Was mir zusätzlich widerstrebt, ist den Vorsitzenden derselben für jeden verklemmten Verdauungswind verantwortlich zu machen, der mich in den vergangenen Monaten befallen haben könnte. Man darf durchaus kritisch sein, wenn Sigmar Gabriel ziviler Teilnehmer einer Diskussion mit Pegidisten ist. Man kann es aber auch differenziert wahrnehmen und seine rhetorisch wie argumentativ brillante Rolle bei diesem Anlass würdigen. Man kann die reine Lehre vertreten und den „lieben Sigmar“ geißeln, dass er Wolfgang Clements Buchvorstellung mit seiner Anwesenheit eine unangemessene Würde-Weihe verlieh. Man kann aber auch seinen Spaß daran haben, wie er die wirtschaftliche Fachmannschaft unter den Anwesenden für ihre profitorientierte Röhrensichtigkeit vermöbelte. Man kann Sigmar ausschließlich mit TTIP oder VDS identifizieren und so eine dauerhafte Entfernung seiner Person von den parteilichen Grundwerten herbei menetekeln. Es ist aber auch ausdrücklich erlaubt, die mit seiner Person zu verbindende Konkreteinflussnahme der Sozialdemokratie auf die konservativen Schwergewichte in der aktuellen Regierung zu beklatschen.

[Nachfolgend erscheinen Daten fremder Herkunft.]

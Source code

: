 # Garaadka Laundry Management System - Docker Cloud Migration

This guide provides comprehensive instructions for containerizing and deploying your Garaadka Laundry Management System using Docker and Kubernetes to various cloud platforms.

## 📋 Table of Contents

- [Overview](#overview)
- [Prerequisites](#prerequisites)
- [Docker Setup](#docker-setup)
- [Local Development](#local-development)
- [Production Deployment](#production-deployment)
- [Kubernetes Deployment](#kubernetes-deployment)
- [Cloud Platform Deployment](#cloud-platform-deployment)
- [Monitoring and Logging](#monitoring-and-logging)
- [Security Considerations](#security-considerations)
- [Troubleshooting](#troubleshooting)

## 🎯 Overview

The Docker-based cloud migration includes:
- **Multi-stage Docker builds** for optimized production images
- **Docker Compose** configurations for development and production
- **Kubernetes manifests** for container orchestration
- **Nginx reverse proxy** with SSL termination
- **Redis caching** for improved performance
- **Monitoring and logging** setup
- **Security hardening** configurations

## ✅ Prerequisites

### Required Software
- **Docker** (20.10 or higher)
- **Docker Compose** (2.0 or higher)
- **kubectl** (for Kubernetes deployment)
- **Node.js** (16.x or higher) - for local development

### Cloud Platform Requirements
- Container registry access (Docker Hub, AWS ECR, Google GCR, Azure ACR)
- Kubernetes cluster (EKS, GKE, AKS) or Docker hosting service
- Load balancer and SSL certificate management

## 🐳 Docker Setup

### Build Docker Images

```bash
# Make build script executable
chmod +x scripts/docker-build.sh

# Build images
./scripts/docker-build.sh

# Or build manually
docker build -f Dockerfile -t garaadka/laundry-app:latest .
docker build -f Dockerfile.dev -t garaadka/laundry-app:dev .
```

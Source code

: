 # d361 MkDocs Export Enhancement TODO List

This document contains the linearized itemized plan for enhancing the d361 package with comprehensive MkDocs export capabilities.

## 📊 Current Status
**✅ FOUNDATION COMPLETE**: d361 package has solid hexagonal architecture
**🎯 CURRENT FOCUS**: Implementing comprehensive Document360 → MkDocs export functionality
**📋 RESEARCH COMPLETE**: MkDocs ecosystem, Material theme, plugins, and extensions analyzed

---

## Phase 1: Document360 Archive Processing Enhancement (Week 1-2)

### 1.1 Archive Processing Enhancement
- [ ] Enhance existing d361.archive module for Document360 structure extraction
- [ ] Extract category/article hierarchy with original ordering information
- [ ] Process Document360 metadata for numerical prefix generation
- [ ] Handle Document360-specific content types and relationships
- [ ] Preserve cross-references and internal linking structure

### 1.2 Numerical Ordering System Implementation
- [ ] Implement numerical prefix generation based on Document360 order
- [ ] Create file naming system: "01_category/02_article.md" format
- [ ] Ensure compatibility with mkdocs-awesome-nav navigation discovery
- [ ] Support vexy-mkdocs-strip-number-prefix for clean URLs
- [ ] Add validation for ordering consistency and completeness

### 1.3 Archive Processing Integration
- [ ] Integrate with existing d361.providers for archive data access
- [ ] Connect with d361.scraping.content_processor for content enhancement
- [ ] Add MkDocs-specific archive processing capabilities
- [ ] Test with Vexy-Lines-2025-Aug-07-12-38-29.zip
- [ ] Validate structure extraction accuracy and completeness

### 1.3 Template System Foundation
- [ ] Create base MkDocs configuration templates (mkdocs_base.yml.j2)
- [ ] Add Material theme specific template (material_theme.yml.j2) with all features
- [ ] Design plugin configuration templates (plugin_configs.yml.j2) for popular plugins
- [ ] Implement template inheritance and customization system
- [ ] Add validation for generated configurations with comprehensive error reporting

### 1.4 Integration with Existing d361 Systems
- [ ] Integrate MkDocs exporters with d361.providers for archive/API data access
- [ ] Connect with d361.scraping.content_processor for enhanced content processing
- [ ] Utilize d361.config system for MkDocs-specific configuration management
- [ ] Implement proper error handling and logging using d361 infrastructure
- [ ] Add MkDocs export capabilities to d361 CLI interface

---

Es sind in der Partei auch mannigfaltige Ärgernisse virulent, wie mit Tsipras und den Griechen Umgang gepflegt wurde seitens der Sozialdemokratie. Und da mache ich aus meinem Teilen dieses Ärgers keinen Hehl, aber es war weder der „liebe Sigmar“ allein verantwortlich, noch war er allein – im Sinne von einsam – mit seiner volatilen Art. Umfragen in der ca. 460.000 Mitglieder umfänglichen Partei seien angeraten.

Und damit keiner was missversteht, auch nicht die, die gern die „Spezialdemokratie“ verspötteln und ihrerseits nie in die Verlegenheit kamen, Regierungsverantwortung in irgendeiner Form zu übernehmen: Ob sie Sigmar oder wie auch immer heißen werden, die SPD-Vorsitzenden werden auch zukünftig meiner Kritik unterworfen sein. Die ich auch laut äußern werde. Aber das in direkter Art und nicht über Wege der Teilöffentlichkeit eines zwar populären, aber auch allzu schnell begeisterungsfähigen Networks. Es gibt auch Gelegenheit beklatscht zu werden, wenn man SPD-Ortsvereine oder andere Gliederungen als Auftrittsfläche für seine individuelle Gabriel-Kritik nutzt.